* _TASK REQUIREMENTS_:
Please return the lines below verbatim, beginning at the one that has "Name des Autors." and stopping after the one that has "Identifikationsnummer des Autors.", and add no other lines.

*** MATERIAL PROVIDED ***

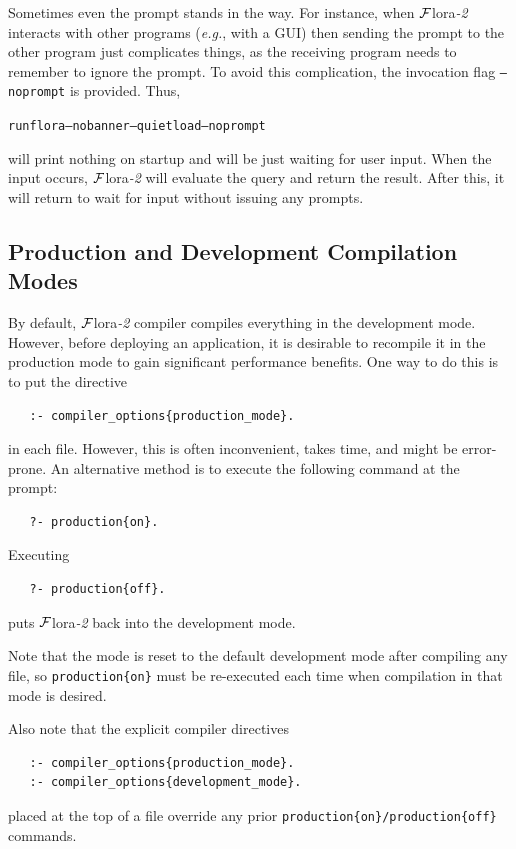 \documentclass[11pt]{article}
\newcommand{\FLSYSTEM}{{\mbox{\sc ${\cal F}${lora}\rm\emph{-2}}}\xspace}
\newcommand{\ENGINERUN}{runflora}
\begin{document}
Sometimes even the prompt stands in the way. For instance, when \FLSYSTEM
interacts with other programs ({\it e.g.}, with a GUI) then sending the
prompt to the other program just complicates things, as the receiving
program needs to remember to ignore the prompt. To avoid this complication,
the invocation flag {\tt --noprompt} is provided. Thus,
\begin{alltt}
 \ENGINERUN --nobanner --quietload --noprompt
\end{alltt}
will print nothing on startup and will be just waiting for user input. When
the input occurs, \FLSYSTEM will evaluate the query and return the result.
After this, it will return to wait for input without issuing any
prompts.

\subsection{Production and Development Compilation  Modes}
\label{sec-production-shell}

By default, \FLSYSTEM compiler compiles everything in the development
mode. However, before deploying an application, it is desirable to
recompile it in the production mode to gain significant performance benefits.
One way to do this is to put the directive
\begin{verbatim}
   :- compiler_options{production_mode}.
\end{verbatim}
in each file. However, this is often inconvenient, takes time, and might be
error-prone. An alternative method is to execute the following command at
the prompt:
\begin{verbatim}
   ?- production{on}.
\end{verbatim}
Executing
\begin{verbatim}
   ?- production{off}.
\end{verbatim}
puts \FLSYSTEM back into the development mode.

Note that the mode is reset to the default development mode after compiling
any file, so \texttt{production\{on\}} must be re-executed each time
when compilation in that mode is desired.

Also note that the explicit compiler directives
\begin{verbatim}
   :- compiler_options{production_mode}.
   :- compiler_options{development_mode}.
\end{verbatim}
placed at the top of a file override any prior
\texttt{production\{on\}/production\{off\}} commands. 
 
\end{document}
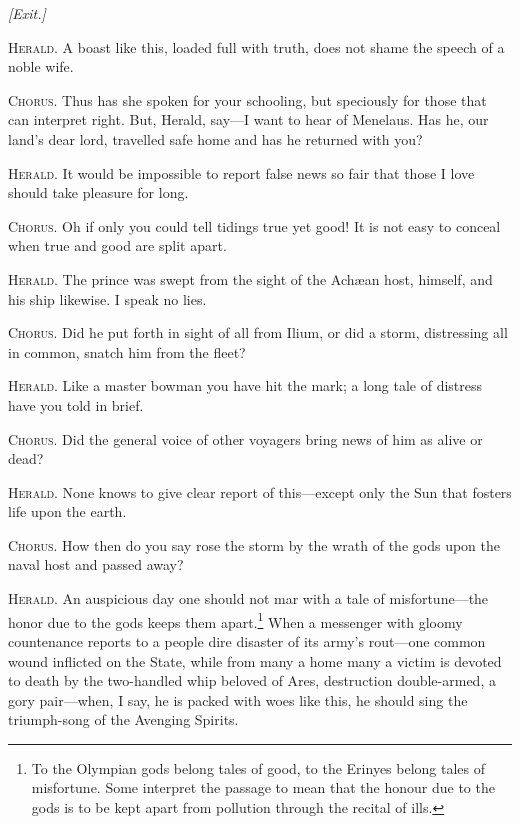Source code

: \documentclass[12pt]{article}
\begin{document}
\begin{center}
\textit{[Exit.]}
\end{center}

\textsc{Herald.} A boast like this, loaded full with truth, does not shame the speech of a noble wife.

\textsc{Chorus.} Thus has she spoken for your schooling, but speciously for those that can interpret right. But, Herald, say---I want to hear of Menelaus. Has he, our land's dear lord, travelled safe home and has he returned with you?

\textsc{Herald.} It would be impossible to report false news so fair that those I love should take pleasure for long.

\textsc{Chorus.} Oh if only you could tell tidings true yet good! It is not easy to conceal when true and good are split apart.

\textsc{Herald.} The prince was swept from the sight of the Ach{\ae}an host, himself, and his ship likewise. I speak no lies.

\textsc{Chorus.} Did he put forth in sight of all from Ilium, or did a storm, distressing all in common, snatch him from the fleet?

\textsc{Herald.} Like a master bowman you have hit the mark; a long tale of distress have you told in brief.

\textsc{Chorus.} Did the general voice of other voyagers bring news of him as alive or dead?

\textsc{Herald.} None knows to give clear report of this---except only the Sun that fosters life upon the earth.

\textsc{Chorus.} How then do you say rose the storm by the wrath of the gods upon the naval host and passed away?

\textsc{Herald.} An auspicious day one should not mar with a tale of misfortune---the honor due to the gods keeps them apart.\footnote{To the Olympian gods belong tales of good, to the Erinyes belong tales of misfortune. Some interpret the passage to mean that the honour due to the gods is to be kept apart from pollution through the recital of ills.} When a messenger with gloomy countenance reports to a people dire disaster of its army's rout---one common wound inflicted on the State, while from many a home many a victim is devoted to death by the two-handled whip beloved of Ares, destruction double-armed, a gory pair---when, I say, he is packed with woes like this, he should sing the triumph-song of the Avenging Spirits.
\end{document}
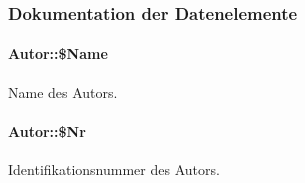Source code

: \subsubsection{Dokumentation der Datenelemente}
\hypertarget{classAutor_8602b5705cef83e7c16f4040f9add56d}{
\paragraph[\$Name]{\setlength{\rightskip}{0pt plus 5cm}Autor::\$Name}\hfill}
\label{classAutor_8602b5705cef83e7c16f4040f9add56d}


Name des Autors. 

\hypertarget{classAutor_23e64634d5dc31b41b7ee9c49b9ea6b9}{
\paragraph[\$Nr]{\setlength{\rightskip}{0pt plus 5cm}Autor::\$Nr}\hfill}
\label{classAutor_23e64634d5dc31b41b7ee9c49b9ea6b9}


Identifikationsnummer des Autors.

*** End of MATERIAL PROVIDED ***
*** MATERIAL PROVIDED ***

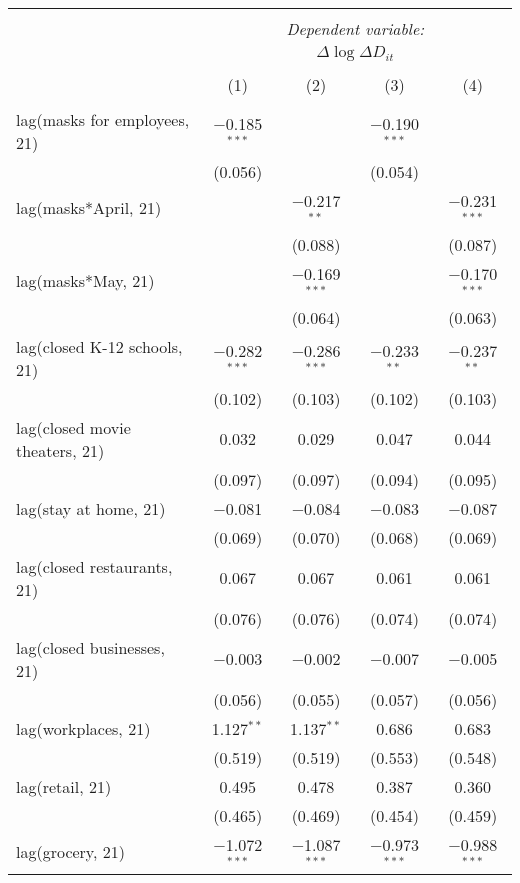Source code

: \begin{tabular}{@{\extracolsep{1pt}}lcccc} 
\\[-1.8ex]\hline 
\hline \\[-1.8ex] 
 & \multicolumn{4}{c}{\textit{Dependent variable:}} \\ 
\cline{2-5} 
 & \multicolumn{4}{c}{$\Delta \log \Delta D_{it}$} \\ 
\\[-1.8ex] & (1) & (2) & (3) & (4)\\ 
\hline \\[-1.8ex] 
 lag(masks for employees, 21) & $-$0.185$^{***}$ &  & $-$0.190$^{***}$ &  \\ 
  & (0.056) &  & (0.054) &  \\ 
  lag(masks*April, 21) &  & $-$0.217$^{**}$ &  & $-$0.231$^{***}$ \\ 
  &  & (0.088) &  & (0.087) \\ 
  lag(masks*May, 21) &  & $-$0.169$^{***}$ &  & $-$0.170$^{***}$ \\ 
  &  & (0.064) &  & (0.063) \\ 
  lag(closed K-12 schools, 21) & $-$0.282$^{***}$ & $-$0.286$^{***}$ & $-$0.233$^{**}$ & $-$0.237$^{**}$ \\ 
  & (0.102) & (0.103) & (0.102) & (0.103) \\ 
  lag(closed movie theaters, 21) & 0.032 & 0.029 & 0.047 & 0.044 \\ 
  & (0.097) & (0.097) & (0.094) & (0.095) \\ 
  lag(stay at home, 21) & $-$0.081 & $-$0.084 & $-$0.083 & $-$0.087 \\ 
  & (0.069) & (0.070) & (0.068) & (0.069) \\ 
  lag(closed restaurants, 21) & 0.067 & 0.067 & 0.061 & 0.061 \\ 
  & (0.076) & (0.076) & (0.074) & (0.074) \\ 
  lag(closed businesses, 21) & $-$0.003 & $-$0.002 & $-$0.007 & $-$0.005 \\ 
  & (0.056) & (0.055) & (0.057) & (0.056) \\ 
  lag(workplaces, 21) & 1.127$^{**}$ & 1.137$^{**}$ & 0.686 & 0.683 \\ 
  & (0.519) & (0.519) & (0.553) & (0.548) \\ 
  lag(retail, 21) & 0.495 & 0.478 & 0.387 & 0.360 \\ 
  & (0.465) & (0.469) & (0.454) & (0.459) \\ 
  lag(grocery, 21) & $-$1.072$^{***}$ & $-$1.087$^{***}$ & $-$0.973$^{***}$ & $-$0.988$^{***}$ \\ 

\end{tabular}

*** End of MATERIAL PROVIDED ***

* _EXERCISE SOLUTION_:
Name des Autors. 

\hypertarget{classAutor_23e64634d5dc31b41b7ee9c49b9ea6b9}{
\paragraph[\$Nr]{\setlength{\rightskip}{0pt plus 5cm}Autor::\$Nr}\hfill}
\label{classAutor_23e64634d5dc31b41b7ee9c49b9ea6b9}


Identifikationsnummer des Autors.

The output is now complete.